Supplied material section start

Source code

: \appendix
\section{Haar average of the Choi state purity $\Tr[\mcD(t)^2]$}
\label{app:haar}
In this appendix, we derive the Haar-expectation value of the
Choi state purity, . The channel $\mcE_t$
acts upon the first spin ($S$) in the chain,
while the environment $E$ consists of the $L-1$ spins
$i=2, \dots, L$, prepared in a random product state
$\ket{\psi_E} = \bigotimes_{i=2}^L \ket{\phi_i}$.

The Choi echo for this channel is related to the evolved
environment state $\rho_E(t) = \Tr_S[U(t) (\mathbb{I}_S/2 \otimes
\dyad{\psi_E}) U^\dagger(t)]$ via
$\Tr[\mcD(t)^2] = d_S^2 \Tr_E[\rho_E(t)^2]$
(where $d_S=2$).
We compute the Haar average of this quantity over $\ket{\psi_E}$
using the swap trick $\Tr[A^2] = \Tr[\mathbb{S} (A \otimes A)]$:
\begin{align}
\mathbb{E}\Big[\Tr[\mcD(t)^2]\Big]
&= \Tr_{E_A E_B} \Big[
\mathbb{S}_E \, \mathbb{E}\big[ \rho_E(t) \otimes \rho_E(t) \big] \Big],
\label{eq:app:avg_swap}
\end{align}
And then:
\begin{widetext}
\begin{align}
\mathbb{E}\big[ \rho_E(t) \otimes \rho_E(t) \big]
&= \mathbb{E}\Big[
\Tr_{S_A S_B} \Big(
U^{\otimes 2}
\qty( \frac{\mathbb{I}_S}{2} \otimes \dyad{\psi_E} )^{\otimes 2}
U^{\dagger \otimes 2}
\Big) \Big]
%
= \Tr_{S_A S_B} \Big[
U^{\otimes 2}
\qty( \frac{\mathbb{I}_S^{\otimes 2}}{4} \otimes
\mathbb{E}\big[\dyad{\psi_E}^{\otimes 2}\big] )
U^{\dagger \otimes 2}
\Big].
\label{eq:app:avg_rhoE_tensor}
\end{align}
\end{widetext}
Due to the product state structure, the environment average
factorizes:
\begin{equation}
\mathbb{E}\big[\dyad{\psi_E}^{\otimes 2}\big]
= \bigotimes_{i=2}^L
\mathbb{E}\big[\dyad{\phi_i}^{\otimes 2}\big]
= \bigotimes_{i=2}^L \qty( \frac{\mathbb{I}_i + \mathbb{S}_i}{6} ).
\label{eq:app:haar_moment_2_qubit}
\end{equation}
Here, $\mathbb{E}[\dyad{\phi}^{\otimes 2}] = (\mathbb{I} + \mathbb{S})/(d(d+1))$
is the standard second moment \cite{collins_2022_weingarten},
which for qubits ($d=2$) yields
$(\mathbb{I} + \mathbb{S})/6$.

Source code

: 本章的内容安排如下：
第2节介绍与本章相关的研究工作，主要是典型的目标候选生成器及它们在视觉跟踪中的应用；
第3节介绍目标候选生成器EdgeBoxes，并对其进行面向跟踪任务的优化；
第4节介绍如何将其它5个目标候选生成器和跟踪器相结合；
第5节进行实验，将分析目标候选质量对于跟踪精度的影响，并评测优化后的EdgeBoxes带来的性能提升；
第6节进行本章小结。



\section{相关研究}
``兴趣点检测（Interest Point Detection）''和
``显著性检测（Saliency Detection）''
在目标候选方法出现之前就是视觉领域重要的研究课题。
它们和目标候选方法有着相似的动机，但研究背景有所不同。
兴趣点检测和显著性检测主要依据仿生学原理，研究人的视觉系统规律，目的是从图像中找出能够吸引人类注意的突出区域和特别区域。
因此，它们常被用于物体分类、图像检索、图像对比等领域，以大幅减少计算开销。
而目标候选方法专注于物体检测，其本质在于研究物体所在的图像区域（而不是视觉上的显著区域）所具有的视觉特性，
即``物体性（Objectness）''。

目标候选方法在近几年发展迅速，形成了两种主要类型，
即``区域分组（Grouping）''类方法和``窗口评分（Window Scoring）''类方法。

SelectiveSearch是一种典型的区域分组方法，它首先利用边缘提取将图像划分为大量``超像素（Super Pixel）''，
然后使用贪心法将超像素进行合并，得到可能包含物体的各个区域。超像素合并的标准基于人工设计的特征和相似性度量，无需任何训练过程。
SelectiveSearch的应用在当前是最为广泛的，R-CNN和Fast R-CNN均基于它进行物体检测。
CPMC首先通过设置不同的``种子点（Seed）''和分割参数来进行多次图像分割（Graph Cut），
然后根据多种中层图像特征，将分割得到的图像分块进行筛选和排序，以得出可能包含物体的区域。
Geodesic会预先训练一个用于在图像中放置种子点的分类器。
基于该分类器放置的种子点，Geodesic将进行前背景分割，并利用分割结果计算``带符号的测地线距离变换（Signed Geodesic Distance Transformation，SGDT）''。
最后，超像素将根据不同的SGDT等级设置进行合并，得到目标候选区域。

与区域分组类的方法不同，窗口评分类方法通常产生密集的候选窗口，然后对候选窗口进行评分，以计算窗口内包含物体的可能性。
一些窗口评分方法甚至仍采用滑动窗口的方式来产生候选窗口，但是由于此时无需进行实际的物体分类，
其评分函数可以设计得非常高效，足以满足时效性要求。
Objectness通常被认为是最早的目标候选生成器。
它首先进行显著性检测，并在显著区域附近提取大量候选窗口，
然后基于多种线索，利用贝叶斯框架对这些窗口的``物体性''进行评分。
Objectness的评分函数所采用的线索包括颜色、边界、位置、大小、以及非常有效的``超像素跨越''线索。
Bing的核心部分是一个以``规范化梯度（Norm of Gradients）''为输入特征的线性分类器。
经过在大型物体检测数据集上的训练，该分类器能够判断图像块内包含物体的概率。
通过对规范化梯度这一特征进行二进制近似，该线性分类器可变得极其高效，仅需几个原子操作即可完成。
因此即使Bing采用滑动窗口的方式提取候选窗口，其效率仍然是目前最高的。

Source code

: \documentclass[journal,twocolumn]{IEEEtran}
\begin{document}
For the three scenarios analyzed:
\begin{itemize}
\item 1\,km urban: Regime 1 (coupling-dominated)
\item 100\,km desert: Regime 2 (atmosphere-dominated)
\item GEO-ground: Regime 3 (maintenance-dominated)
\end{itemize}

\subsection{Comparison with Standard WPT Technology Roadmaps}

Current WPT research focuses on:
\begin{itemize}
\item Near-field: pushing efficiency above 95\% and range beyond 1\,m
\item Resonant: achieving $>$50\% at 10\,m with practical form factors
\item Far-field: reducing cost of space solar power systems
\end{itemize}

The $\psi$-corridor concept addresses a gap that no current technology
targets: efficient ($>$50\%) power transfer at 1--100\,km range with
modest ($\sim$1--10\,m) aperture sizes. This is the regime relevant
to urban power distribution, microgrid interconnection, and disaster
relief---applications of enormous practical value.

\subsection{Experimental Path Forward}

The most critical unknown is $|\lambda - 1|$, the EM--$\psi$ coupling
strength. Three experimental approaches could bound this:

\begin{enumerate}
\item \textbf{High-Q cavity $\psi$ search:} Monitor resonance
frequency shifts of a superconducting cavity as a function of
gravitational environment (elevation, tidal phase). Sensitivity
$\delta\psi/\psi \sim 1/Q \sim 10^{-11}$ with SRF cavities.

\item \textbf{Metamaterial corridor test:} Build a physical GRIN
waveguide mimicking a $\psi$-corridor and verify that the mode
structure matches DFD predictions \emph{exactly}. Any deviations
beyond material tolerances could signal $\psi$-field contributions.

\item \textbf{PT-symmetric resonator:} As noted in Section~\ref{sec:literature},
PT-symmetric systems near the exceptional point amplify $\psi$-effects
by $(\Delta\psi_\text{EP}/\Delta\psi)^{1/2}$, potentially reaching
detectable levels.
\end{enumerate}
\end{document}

Supplied material section end

> [Work task] Above are the entries; count how many of their lines contain the word "subsection" and give only that number.

> [Reply] 2